# What the task asks
For the records below, print the lines from the line with "1. **支持eSIM功能的设备**" through the line with "2. **套餐类型与价格**" exactly as written; include both end lines and exclude the rest.

# Records drawn from a dataset
┄┄┄┄┄┄
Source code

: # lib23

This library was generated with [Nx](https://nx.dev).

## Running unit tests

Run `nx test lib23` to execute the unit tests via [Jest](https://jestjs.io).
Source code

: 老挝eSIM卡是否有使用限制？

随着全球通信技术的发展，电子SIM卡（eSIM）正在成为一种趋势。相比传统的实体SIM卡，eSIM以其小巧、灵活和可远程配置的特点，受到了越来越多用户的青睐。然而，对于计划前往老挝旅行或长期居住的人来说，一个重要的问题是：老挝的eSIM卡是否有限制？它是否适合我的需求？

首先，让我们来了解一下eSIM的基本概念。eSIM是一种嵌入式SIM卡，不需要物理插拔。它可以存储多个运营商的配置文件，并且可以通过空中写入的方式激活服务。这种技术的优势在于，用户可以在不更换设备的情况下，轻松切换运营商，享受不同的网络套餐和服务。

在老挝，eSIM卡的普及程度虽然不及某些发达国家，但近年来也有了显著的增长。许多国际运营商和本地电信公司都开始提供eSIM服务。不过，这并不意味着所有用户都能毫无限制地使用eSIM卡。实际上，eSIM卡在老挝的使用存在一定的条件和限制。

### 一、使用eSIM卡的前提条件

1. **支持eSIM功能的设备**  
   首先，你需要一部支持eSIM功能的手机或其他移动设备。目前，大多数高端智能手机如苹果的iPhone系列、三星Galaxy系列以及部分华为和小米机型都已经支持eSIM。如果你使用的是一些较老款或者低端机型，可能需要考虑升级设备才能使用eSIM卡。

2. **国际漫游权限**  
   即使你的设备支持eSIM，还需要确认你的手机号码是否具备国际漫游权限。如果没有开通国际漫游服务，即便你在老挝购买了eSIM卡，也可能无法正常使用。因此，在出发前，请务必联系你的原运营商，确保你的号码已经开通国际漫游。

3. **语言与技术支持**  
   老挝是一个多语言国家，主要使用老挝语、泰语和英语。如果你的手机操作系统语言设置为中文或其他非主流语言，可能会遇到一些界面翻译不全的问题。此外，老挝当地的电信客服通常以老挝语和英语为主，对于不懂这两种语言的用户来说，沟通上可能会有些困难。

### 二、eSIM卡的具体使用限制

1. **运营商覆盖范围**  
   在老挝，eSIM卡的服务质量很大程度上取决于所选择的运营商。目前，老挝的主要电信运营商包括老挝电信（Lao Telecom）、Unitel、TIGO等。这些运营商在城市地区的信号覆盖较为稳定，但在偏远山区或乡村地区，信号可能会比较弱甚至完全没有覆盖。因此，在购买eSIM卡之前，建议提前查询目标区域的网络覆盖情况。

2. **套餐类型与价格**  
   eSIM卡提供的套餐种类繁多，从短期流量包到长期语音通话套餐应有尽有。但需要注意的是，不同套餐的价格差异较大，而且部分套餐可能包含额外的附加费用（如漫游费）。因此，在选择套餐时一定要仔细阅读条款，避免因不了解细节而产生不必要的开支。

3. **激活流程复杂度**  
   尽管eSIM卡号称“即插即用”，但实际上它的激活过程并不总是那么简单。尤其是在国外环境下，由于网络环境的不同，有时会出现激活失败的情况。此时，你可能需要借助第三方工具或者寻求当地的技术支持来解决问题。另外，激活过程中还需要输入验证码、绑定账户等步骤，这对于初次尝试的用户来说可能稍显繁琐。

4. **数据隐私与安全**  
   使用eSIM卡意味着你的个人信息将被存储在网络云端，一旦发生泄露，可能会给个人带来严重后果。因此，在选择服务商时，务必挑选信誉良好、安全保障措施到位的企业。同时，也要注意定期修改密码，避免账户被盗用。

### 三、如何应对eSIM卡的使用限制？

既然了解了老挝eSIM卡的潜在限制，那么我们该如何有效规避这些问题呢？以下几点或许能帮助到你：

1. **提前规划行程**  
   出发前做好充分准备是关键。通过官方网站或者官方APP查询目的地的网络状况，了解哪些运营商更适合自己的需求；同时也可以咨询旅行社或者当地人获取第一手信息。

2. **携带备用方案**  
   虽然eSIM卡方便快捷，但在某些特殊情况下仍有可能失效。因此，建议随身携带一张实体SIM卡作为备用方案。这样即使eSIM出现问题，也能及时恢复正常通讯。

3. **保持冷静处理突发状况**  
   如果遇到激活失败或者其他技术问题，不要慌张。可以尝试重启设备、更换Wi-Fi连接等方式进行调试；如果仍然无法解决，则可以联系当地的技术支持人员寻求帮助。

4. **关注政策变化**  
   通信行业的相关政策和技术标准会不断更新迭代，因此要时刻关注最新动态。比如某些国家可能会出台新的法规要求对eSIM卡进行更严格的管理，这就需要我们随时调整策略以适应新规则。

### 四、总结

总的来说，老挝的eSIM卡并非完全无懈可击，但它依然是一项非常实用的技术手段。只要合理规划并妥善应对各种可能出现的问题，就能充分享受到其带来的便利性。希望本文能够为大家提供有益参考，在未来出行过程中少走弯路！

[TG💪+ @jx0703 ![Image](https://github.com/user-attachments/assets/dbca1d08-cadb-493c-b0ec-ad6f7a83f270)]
┄┄┄┄┄┄
# Written response
1. **支持eSIM功能的设备**  
   首先，你需要一部支持eSIM功能的手机或其他移动设备。目前，大多数高端智能手机如苹果的iPhone系列、三星Galaxy系列以及部分华为和小米机型都已经支持eSIM。如果你使用的是一些较老款或者低端机型，可能需要考虑升级设备才能使用eSIM卡。

2. **国际漫游权限**  
   即使你的设备支持eSIM，还需要确认你的手机号码是否具备国际漫游权限。如果没有开通国际漫游服务，即便你在老挝购买了eSIM卡，也可能无法正常使用。因此，在出发前，请务必联系你的原运营商，确保你的号码已经开通国际漫游。

3. **语言与技术支持**  
   老挝是一个多语言国家，主要使用老挝语、泰语和英语。如果你的手机操作系统语言设置为中文或其他非主流语言，可能会遇到一些界面翻译不全的问题。此外，老挝当地的电信客服通常以老挝语和英语为主，对于不懂这两种语言的用户来说，沟通上可能会有些困难。

### 二、eSIM卡的具体使用限制

1. **运营商覆盖范围**  
   在老挝，eSIM卡的服务质量很大程度上取决于所选择的运营商。目前，老挝的主要电信运营商包括老挝电信（Lao Telecom）、Unitel、TIGO等。这些运营商在城市地区的信号覆盖较为稳定，但在偏远山区或乡村地区，信号可能会比较弱甚至完全没有覆盖。因此，在购买eSIM卡之前，建议提前查询目标区域的网络覆盖情况。

2. **套餐类型与价格**  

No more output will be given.